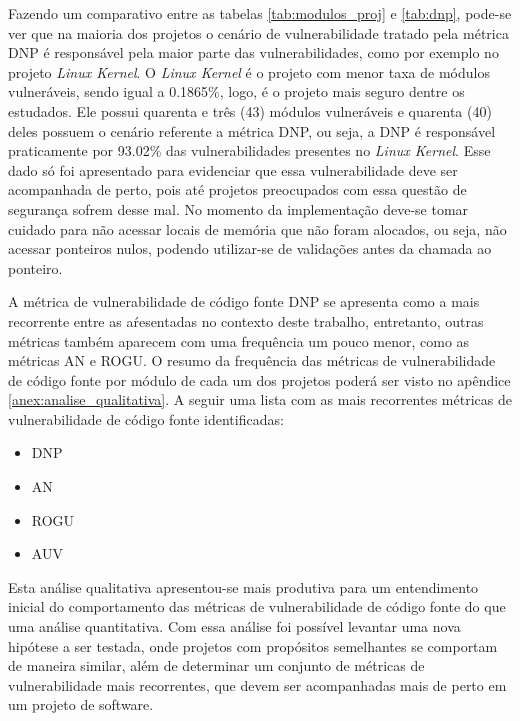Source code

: Fazendo um comparativo entre as tabelas \ref{tab:modulos_proj} e \ref{tab:dnp}, pode-se ver que na
maioria dos projetos o cenário de vulnerabilidade tratado pela métrica DNP é responsável pela maior
parte das vulnerabilidades, como por exemplo no projeto \emph{Linux Kernel}. O \emph{Linux Kernel}
é o projeto com menor taxa de módulos vulneráveis, sendo igual a 0.1865\%, logo, é o projeto mais 
seguro dentre os estudados. Ele possui quarenta e três (43) módulos vulneráveis e quarenta (40) deles
possuem o cenário referente a métrica DNP, ou seja, a DNP é responsável praticamente por 93.02\% das 
vulnerabilidades presentes no \emph{Linux Kernel}. Esse dado só foi apresentado para evidenciar que
essa vulnerabilidade deve ser acompanhada de perto, pois até projetos preocupados com essa questão
de segurança sofrem desse mal. No momento da implementação deve-se tomar cuidado para não acessar 
locais de memória que não foram alocados, ou seja, não acessar ponteiros nulos,
podendo utilizar-se de validações antes da chamada ao ponteiro.

A métrica de vulnerabilidade de código fonte DNP se apresenta como a mais
recorrente entre as aŕesentadas
no contexto deste trabalho, entretanto, outras métricas também aparecem com uma frequência um pouco menor,
como as métricas AN e ROGU. O resumo da frequência das métricas de vulnerabilidade de código fonte por módulo
de cada um dos projetos poderá ser visto no apêndice \ref{anex:analise_qualitativa}. A seguir uma lista com
as mais recorrentes métricas de vulnerabilidade de código fonte identificadas:

\begin{multicols}{2}
\begin{itemize}
  \item DNP
  \item AN
  \item ROGU
  \item AUV
\end{itemize}
\end{multicols}

Esta análise qualitativa apresentou-se mais produtiva para um entendimento inicial do comportamento
das métricas de vulnerabilidade de código fonte do que uma análise quantitativa. Com essa análise foi
possível levantar uma nova hipótese a ser testada, onde projetos com propósitos
semelhantes se comportam de 
maneira similar, além de determinar um conjunto de métricas de vulnerabilidade mais recorrentes, que devem
ser acompanhadas mais de perto em um projeto de software.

----------

Above are the records. Print exactly, and only, the lines from the line with "é o projeto com" to the line with "seguro dentre os", both inclusive.

TASK ANSWER:
é o projeto com menor taxa de módulos vulneráveis, sendo igual a 0.1865\%, logo, é o projeto mais 
seguro dentre os estudados. Ele possui quarenta e três (43) módulos vulneráveis e quarenta (40) deles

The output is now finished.